TASK DETAILS
After finding the line with "weight is the" in the data below, set down exactly each line through the one with "The full solid-tide", inclusive, and stop there.

Records from a collection
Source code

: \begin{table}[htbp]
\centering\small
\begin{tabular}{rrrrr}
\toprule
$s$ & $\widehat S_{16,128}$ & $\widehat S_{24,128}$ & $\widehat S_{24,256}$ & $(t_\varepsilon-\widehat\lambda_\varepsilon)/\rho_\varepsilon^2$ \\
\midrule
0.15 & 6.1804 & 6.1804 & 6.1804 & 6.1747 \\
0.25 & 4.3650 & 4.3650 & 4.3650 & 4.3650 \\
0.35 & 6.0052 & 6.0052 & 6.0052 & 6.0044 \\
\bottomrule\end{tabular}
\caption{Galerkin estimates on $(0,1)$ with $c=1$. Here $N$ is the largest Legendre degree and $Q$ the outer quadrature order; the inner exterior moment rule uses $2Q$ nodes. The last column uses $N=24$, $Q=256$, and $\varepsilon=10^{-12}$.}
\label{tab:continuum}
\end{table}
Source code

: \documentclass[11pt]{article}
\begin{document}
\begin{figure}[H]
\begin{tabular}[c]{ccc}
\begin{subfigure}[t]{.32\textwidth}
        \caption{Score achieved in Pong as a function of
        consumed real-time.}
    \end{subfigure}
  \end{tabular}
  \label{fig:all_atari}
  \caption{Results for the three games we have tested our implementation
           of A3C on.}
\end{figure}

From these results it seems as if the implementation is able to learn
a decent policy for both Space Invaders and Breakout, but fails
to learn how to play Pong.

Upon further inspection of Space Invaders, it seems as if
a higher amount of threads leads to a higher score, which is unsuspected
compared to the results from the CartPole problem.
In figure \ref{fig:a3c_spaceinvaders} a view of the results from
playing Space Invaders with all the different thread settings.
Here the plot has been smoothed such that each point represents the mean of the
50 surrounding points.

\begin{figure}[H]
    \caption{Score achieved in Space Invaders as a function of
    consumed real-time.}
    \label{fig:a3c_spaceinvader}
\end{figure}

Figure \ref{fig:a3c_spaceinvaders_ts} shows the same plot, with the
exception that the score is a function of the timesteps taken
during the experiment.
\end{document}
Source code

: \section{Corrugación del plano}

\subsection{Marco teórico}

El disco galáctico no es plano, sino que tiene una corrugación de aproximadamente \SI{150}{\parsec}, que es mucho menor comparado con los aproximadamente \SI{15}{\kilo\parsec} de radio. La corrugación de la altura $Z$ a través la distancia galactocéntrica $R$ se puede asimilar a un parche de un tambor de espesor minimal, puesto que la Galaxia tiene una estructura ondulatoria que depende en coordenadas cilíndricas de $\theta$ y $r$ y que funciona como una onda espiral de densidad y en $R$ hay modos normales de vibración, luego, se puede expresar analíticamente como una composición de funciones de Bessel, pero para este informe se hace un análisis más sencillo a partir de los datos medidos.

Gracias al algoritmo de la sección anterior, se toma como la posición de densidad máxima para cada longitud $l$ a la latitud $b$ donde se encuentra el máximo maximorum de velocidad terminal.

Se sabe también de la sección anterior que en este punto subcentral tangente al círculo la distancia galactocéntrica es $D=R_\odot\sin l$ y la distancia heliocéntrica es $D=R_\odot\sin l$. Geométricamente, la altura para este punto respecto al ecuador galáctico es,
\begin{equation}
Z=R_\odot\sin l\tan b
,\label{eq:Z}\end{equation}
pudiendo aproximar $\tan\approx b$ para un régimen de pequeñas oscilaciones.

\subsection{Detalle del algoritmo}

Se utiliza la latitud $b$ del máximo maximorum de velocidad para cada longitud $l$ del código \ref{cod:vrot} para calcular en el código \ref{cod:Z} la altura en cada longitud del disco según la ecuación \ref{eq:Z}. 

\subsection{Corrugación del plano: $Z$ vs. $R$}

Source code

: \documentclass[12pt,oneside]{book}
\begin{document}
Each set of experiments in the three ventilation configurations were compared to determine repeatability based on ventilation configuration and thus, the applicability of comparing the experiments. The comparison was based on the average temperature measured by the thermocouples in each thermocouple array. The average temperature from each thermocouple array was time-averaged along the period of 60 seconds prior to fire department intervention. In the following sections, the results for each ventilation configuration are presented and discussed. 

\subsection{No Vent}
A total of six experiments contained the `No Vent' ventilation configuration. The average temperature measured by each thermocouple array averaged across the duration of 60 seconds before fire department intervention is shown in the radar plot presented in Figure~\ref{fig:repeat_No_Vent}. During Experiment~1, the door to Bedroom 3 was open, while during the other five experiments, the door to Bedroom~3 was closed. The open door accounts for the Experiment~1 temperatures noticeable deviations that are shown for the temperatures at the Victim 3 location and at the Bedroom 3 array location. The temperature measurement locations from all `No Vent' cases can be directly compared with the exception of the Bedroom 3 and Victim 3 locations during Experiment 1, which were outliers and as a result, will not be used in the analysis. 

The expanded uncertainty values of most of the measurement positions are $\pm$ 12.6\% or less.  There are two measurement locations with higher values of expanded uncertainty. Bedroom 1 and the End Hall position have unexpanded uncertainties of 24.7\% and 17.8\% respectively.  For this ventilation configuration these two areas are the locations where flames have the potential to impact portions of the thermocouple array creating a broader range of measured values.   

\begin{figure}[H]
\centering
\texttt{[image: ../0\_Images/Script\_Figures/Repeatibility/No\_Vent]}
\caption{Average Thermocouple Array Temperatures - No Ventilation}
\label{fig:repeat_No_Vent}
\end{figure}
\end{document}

* * *

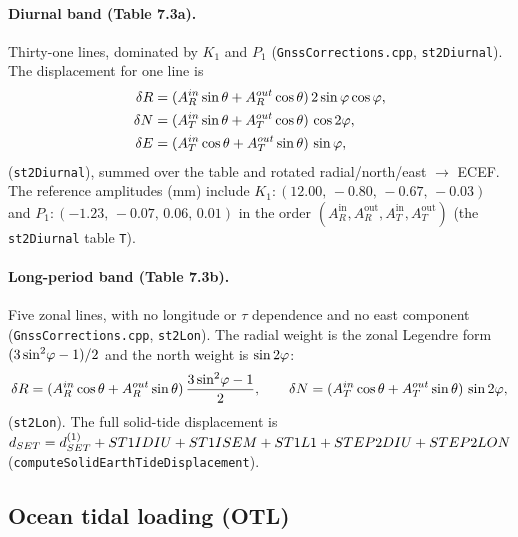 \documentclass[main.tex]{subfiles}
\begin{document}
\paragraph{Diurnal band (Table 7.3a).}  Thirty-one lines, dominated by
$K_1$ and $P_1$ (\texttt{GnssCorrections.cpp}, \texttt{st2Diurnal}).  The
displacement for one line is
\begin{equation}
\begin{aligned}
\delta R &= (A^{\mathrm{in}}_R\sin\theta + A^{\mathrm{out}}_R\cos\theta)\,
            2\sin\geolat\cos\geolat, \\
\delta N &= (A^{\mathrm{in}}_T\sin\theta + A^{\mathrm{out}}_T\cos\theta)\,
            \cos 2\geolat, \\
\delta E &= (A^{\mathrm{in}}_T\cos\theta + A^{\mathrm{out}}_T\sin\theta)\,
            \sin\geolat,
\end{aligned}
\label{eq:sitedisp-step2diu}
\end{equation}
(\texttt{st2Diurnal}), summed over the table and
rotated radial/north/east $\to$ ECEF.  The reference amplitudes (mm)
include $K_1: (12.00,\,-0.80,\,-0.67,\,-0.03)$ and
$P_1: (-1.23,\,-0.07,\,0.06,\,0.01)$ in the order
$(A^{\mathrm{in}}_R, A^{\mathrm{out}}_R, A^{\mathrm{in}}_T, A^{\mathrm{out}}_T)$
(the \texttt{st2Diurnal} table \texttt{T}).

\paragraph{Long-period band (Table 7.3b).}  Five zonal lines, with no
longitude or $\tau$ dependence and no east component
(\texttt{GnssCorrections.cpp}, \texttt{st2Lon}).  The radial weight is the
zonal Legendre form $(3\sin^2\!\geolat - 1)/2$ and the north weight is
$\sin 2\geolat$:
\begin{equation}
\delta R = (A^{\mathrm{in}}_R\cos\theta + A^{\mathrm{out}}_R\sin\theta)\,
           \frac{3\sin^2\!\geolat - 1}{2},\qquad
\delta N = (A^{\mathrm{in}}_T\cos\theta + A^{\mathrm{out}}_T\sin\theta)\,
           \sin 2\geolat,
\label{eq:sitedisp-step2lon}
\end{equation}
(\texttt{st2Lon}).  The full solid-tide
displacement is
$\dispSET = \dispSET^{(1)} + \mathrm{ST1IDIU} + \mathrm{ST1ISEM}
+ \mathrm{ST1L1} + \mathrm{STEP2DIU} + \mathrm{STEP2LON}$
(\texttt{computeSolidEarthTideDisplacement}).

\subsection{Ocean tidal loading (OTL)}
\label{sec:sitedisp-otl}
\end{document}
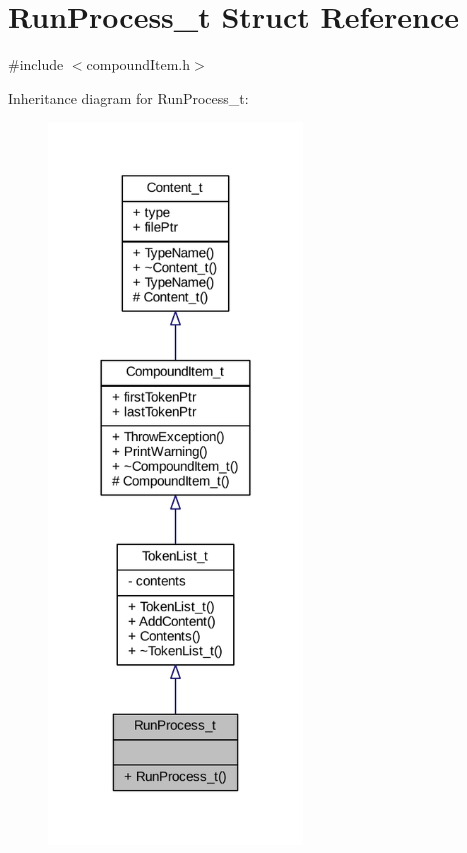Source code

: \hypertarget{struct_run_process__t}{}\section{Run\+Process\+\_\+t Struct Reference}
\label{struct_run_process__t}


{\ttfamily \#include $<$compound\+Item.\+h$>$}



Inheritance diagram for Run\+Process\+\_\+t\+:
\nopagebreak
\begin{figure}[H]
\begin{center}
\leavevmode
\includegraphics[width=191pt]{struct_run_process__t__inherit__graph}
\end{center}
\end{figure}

ANSWER BOX
(\texttt{GnssCorrections.cpp}, \texttt{st2Lon}).  The radial weight is the
zonal Legendre form $(3\sin^2\!\geolat - 1)/2$ and the north weight is
$\sin 2\geolat$:
\begin{equation}
\delta R = (A^{\mathrm{in}}_R\cos\theta + A^{\mathrm{out}}_R\sin\theta)\,
           \frac{3\sin^2\!\geolat - 1}{2},\qquad
\delta N = (A^{\mathrm{in}}_T\cos\theta + A^{\mathrm{out}}_T\sin\theta)\,
           \sin 2\geolat,
\label{eq:sitedisp-step2lon}
\end{equation}
(\texttt{st2Lon}).  The full solid-tide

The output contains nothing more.